HomeInternationalesUNO: Großbritannien soll Chagos-Archipel an Mauritius zurückgeben

UNO: Großbritannien soll Chagos-Archipel an Mauritius zurückgeben

Seit über einem halben Jahrhundert hält der britische Imperialismus eine mauritische Inselgruppe widerrechtlich besetzt. Der UN-Seegerichtshof fordert die Rückgabe – mit wenig Erfolgsaussichten.

Hamburg/Port Louis/London. Abermals wird Großbritannien nach einem Richterspruch aufgefordert, den besetzten Chagos-Archipel an den rechtmäßigen Eigentümer zu übergeben.
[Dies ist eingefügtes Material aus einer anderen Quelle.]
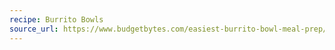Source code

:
 ```yaml
---
recipe: Burrito Bowls
source_url: https://www.budgetbytes.com/easiest-burrito-bowl-meal-prep/
---
```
Diesmal ist es der Internationale Seegerichtshof der UNO in Hamburg, der die umstrittene Inselgruppe im Indischen Ozean der Republik Mauritius sowie den zwangsumgesiedelten ehemaligen Bewohnern zuspricht. Ähnlich hatten es zuvor bereits der Ständige Schiedshof 2012 und der Internationale Gerichtshof 2019 jeweils in Den Haag entschieden: Der britische Anspruch sei völkerrechtswidrig, hieß es in den Gutachten. Im Mai 2019 hatte auch die Generalversammlung der Vereinten Nationen eine Resolution beschlossen, wonach Großbritannien den Chagos-Archipel binnen sechs Monaten zu räumen und Mauritius zu überlassen habe. Das hat den britischen Imperialismus freilich nicht geschert – und auch nicht seine Verbündeten: Während 116 UNO-Mitglieder – darunter Österreich – damals für die Resolution stimmten, fanden sich neben Großbritannien fünf weitere Staaten, die nichts vom Völkerrecht halten und dagegen votierten: die USA, Israel, Ungarn, Australien und die Malediven. Die meisten NATO-„Partner“ enthielten sich, darunter die BRD und Frankreich. Es ist davon auszugehen, dass auch das nunmehrige Urteil von Hamburg in London zurückgewiesen wird: Man betrachtet die Inseln weiter als britisches Überseegebiet – und den letzten verbliebenen Kolonialbesitz im Indischen Ozean.

Dass diese eigenartige Situation überhaupt entstanden ist, hat mit einem Trick der britischen Regierung zu tun. Im Zuge der Napoleonischen Kriege hatte Großbritannien die Herrschaft über die Seychellen und Mauritius – damit auch über den Chagos-Archipel – von Frankreich übernommen. Als in den 1960er Jahren die UNO die Entkolonialisierung forderte, lösten die britischen Herren 1965 die nördliche Inselgruppe kurzerhand vom restlichen Mauritius und entließen 1968 nur dieses in die Unabhängigkeit (schon damals gab es eine UN-Resolution gegen diese Vorgehensweise). Die kreolischen Einwohner, die Chagossianer, wurden zwischen 1967 und 1973 vollständig vertrieben und zwangsdeportiert. Dafür siedelte sich jemand anderer an, nämlich auf der größten Insel des Archipels namens Diego Garcia: Dort befindet sich gemäß einem Vertrag mit den britischen Okkupanten seit 1966 ein strategisch wichtiger Flotten- und Luftwaffenstützpunkt des US-Militärs – und ein CIA-Foltergefängnis à la Guantanamo. Womit auch klar ist, warum eine Rückgabe an Mauritius für den britischen und US-Imperialismus natürlich nicht in Frage kommt, ebenso wenig wie ein Rückkehrrecht für die früheren Bewohner und deren Nachkommen, die auch im Jahr 2021 Opfer des europäischen Kolonialismus und dessen Folgen bleiben sollen.